An Investigation into the Validity of Cervical Spine
Motion Palpation Using Subjects with Congenital Block
Vertebrae as a 'Gold Standard'

This section is compiled by Frank M. Painter, D.C.
Send all comments or additions to:
   Frankp@chiro.org
 
   

FROM:   BMC Musculoskelet Disord 2004 (Jun 15);   5 (1):   19 ~ FULL TEXT

Humphreys BK, Delahaye M, Peterson CK


BACKGROUND:   Although the effectiveness of manipulative therapy for treating back and neck pain has been demonstrated, the validity of many of the procedures used to detect joint dysfunction has not been confirmed. Practitioners of manual medicine frequently employ motion palpation as a diagnostic tool, despite conflicting evidence regarding its utility and reliability. The introduction of various spinal models with artificially introduced 'fixations' as an attempt to introduce a 'gold standard' has met with frustration and frequent mechanical failure. Because direct comparison against a 'gold standard' allows the validity, specificity and sensitivity of a test to be calculated, the identification of a realistic 'gold standard' against which motion palpation can be evaluated is essential.

OBJECTIVES:   The objective of this study was to introduce a new, realistic, 'gold standard', the congenital block vertebra (CBV) to assess the validity of motion palpation in detecting a true fixation.

METHODS:   Twenty fourth year chiropractic students examined the cervical spines of three subjects with single level congenital block vertebrae, using two commonly employed motion palpation tests. The examiners, who were blinded to the presence of congenital block vertebrae, were asked to identify the most hypomobile segment(s). The congenital block segments included two subjects with fusion at the C2-3 level and one with fusion at C5-6. Exclusion criteria included subjects who were frankly symptomatic, had moderate or severe degenerative changes in their cervical spines, or displayed signs of cervical instability. Spinal levels were marked on the subject's skin overlying the facet joints from C1 to C7 bilaterally and the motion segments were then marked alphabetically with 'A' corresponding to C1-2. Kappa coefficients (K) were calculated to determine the validity of motion palpation to detect the congenitally fused segments as the 'most hypomobile' segments. Sensitivity and specificity of the diagnostic procedure were also calculated.
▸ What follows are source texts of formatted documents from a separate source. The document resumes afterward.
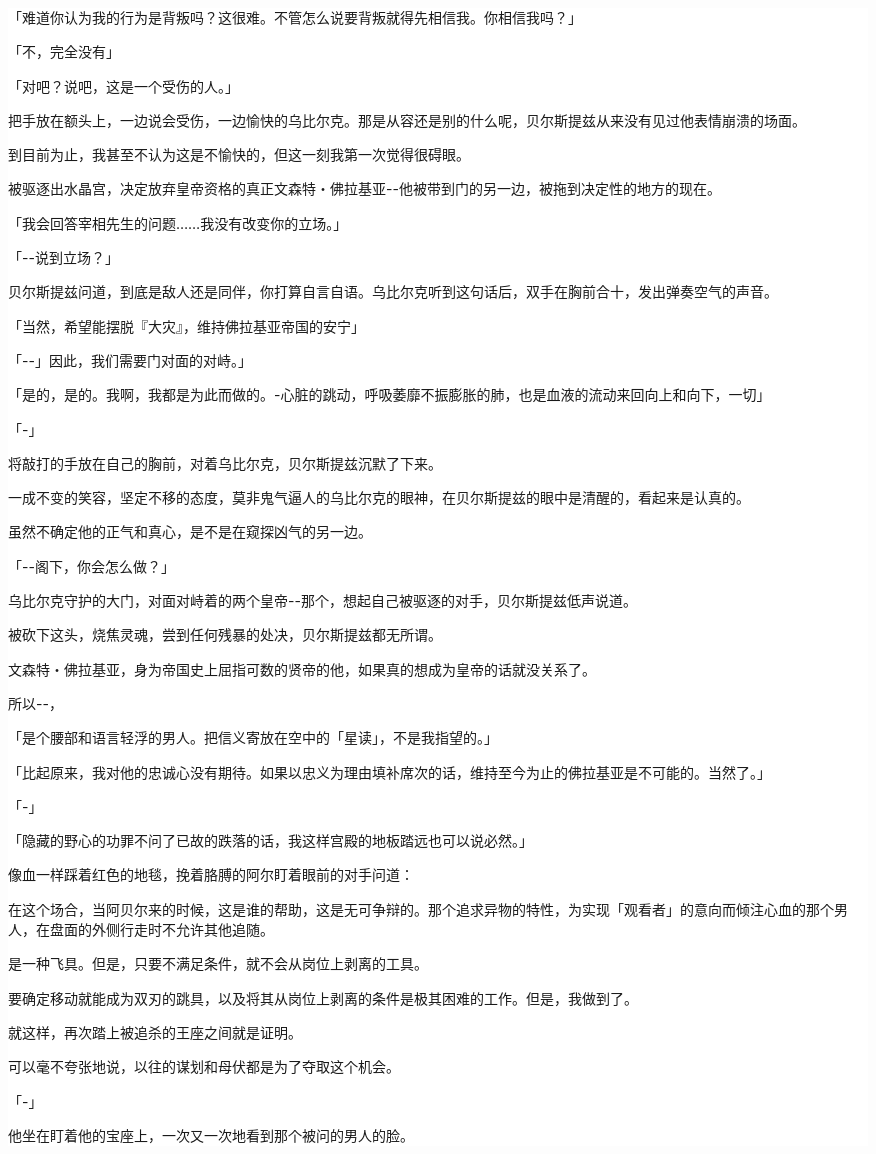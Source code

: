 「难道你认为我的行为是背叛吗？这很难。不管怎么说要背叛就得先相信我。你相信我吗？」

「不，完全没有」

「对吧？说吧，这是一个受伤的人。」

把手放在额头上，一边说会受伤，一边愉快的乌比尔克。那是从容还是别的什么呢，贝尔斯提兹从来没有见过他表情崩溃的场面。

到目前为止，我甚至不认为这是不愉快的，但这一刻我第一次觉得很碍眼。

被驱逐出水晶宫，决定放弃皇帝资格的真正文森特・佛拉基亚--他被带到门的另一边，被拖到决定性的地方的现在。

「我会回答宰相先生的问题……我没有改变你的立场。」

「--说到立场？」

贝尔斯提兹问道，到底是敌人还是同伴，你打算自言自语。乌比尔克听到这句话后，双手在胸前合十，发出弹奏空气的声音。

「当然，希望能摆脱『大灾』，维持佛拉基亚帝国的安宁」

「--」因此，我们需要门对面的对峙。」

「是的，是的。我啊，我都是为此而做的。-心脏的跳动，呼吸萎靡不振膨胀的肺，也是血液的流动来回向上和向下，一切」

「-」

将敲打的手放在自己的胸前，对着乌比尔克，贝尔斯提兹沉默了下来。

一成不变的笑容，坚定不移的态度，莫非鬼气逼人的乌比尔克的眼神，在贝尔斯提兹的眼中是清醒的，看起来是认真的。

虽然不确定他的正气和真心，是不是在窥探凶气的另一边。

「--阁下，你会怎么做？」

乌比尔克守护的大门，对面对峙着的两个皇帝--那个，想起自己被驱逐的对手，贝尔斯提兹低声说道。

被砍下这头，烧焦灵魂，尝到任何残暴的处决，贝尔斯提兹都无所谓。

文森特・佛拉基亚，身为帝国史上屈指可数的贤帝的他，如果真的想成为皇帝的话就没关系了。

所以--，

「是个腰部和语言轻浮的男人。把信义寄放在空中的「星读」，不是我指望的。」

「比起原来，我对他的忠诚心没有期待。如果以忠义为理由填补席次的话，维持至今为止的佛拉基亚是不可能的。当然了。」

「-」

「隐藏的野心的功罪不问了已故的跌落的话，我这样宫殿的地板踏远也可以说必然。」

像血一样踩着红色的地毯，挽着胳膊的阿尔盯着眼前的对手问道：

在这个场合，当阿贝尔来的时候，这是谁的帮助，这是无可争辩的。那个追求异物的特性，为实现「观看者」的意向而倾注心血的那个男人，在盘面的外侧行走时不允许其他追随。

是一种飞具。但是，只要不满足条件，就不会从岗位上剥离的工具。

要确定移动就能成为双刃的跳具，以及将其从岗位上剥离的条件是极其困难的工作。但是，我做到了。

就这样，再次踏上被追杀的王座之间就是证明。

可以毫不夸张地说，以往的谋划和母伏都是为了夺取这个机会。

「-」

他坐在盯着他的宝座上，一次又一次地看到那个被问的男人的脸。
RESULTS:   Kappa coefficients (K) showed substantial overall agreement for identification of the segment of greatest hypomobility (K=0.65), with substantial (K=0.76) and moderate (K=0.46) agreement for hypomobility at C2-3 and C5-6 respectively. Sensitivity ranged from 55% at the C5-6 CBV to 78% at the C2-3 level. Specificity of the procedure was high (91 - 98%).

CONCLUSIONS:   This study indicates that relatively inexperienced examiners are capable of correctly identifying inter-segmental fixations (CBV) in the cervical spine using 2 commonly employed motion palpation tests. The use of a 'gold standard' (CBV) in this study and the substantial agreement achieved lends support to the validity of motion palpation in detecting major spinal fixations in the cervical spine.


From the Full-Text Article:

Discussion

This study was unique in employing an in-vivo gold standard of fixation in the form of congenital block vertebrae. It allowed the validity of motion palpation in the detection of segmental hypomobility to be evaluated, whilst omitting some of the experimental design limitations, which confined and confounded the previous studies.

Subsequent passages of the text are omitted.